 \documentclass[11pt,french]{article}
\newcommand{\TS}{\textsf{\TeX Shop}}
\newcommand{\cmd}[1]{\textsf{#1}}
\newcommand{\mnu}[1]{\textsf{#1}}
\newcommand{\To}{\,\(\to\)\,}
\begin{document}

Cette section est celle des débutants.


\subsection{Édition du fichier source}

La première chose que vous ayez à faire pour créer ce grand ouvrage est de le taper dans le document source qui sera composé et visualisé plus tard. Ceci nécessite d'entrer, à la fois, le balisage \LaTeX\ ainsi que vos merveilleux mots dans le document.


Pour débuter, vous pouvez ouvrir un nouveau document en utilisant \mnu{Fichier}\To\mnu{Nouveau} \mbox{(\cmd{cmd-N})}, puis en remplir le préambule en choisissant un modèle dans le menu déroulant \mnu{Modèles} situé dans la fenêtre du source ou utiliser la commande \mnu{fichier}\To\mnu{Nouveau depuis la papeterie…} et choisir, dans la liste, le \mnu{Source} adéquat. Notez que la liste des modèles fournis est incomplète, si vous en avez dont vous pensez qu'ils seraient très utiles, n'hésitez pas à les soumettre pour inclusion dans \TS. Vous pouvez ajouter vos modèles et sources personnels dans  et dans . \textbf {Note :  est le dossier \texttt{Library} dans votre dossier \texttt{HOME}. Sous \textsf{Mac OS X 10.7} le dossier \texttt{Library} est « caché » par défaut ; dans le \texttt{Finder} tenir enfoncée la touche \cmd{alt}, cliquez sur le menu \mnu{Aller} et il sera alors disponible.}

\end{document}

========================================

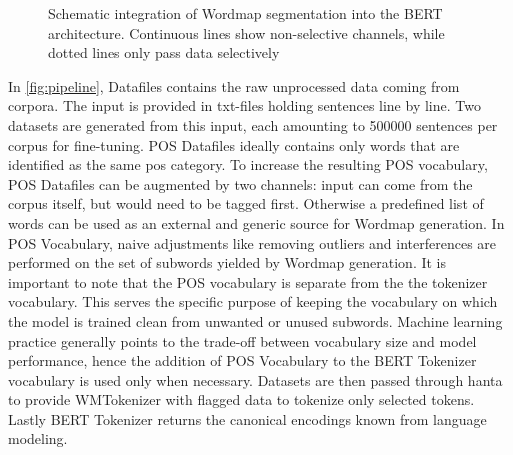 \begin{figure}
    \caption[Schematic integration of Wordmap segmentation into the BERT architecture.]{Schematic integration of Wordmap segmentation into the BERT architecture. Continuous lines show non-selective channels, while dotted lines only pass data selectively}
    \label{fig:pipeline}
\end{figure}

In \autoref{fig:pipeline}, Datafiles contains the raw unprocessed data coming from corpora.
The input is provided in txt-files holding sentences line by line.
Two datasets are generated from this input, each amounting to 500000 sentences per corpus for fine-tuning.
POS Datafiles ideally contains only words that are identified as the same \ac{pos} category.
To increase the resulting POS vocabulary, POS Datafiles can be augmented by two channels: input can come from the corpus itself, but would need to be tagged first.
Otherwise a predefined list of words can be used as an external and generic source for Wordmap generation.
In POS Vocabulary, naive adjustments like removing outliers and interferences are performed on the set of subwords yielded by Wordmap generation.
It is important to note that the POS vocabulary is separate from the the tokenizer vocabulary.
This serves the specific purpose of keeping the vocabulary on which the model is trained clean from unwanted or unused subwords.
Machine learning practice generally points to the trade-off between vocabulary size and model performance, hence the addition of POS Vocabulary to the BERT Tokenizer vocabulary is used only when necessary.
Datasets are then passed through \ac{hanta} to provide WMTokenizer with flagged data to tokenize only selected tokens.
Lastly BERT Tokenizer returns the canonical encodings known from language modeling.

========================================

List every line from the entries above in which "that" appears.

(Solution for this task)
POS Datafiles ideally contains only words that are identified as the same \ac{pos} category.
It is important to note that the POS vocabulary is separate from the the tokenizer vocabulary.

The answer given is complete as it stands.